The Thought Gang is a zany picaresque novel by the British writer Tibor Fischer. The story follows the freewheeling adventures of a neurotic sophist as he turns to robbing banks, and his plucky sidekick, an older gentleman with a gift for gab. It’s basically a long shaggy-dog story, with tons of jokes that run together, but with a subversive, provocative core. The narrator is a self-proclaimed philosopher, who’s taken the time to learn more than any man should know about philosophy, then uses his collected wisdom to better himself by robbing banks. Every action he takes, although they seem entirely devoid of thought, he manages to support by some philosophical reasoning. Very cleverly, Fischer destroys the high-reputation of philosophers by poking fun at how pliable their theories are.
Tibor Fischer as an author can be lumped in with Martin Amis, Julian Barnes (in his younger years), and Will Self as well-read, edgy satirists whose works are filled with words you barely recognize. Fischer takes it a step further by including more words with the letter z than I’ve ever heard, and some that are likely made up.

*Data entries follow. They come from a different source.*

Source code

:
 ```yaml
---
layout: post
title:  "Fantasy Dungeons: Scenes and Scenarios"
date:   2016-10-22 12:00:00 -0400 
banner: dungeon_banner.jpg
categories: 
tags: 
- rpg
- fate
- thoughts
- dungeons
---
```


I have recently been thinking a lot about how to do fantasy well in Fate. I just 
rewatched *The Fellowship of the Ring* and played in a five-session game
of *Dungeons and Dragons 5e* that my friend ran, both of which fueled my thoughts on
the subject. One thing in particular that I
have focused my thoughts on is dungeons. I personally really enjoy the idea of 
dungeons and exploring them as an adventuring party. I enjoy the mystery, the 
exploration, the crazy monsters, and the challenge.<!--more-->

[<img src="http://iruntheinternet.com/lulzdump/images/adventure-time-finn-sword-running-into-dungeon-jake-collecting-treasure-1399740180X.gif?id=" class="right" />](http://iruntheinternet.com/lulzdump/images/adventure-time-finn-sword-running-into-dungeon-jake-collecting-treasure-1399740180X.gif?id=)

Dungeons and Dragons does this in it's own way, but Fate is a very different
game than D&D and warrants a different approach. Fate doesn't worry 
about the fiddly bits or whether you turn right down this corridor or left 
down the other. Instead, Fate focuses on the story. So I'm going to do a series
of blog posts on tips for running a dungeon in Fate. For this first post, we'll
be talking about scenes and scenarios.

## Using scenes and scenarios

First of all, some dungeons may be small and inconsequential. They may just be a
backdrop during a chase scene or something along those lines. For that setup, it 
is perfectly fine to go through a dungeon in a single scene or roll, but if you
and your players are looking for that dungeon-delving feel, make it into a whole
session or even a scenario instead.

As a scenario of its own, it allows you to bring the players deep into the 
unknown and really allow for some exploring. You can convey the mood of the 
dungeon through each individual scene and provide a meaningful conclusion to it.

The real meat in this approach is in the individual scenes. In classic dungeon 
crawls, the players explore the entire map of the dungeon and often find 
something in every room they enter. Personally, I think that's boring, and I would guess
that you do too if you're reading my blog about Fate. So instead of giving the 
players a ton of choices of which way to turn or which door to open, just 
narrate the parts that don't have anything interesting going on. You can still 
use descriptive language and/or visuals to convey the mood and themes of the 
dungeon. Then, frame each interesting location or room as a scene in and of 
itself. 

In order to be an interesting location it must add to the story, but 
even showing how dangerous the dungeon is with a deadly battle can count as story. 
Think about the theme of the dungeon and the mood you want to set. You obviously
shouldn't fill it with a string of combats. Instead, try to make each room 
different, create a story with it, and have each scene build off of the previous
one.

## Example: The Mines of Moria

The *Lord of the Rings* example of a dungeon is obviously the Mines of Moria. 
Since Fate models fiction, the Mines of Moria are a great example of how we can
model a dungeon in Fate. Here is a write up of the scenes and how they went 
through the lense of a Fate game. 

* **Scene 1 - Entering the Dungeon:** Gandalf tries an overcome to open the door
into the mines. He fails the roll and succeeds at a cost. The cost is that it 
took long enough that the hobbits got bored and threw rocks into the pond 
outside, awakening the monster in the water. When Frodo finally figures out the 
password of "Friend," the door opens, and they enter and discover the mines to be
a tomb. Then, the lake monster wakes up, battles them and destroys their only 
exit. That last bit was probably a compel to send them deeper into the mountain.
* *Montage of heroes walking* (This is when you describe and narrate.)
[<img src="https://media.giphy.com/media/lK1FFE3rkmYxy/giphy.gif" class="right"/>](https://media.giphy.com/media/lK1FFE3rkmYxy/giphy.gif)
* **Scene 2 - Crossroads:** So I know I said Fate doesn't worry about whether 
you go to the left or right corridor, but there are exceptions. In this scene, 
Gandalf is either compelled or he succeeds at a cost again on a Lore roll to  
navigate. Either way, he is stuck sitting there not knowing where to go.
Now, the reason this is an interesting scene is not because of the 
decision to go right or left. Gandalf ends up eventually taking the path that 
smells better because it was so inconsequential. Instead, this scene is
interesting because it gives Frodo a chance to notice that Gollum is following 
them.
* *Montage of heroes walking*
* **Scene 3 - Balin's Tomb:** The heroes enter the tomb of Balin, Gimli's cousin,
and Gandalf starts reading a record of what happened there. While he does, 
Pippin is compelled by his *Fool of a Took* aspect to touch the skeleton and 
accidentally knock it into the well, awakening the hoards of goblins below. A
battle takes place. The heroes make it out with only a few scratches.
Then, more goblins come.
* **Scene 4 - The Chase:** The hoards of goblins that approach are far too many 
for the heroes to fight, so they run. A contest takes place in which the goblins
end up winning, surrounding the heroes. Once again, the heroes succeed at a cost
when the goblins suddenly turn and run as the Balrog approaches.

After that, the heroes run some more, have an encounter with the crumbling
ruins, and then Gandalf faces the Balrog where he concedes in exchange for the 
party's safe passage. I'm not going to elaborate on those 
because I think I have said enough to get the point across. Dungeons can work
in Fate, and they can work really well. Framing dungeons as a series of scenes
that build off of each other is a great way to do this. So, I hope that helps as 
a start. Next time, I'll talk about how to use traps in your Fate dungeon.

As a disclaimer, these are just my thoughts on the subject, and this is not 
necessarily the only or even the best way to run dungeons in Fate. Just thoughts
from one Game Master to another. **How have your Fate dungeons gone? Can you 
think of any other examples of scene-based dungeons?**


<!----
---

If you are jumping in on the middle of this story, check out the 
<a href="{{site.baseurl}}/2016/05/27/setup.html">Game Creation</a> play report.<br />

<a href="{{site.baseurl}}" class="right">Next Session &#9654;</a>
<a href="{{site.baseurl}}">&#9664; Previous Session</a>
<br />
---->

This would be a good book to read alongside Iris Murdoch’s A Severed Head. Fischer takes apart the conventions of philosophy in a way that’s similar to Murdoch’s dismembering of pop psychology. Murdoch, as a philosopher, would likely resent Mr. Fischer’s book though.
One final warning though, there are some raunchy bits in here, so it’s not a book for the kids. If you can handle Amis’s risque scenes, you can handle this. The only flaw with this worth pointing out is that there’s portions where I couldn’t follow the plot at all, and there were flashbacks that I couldn’t divine the importance of in the greater story.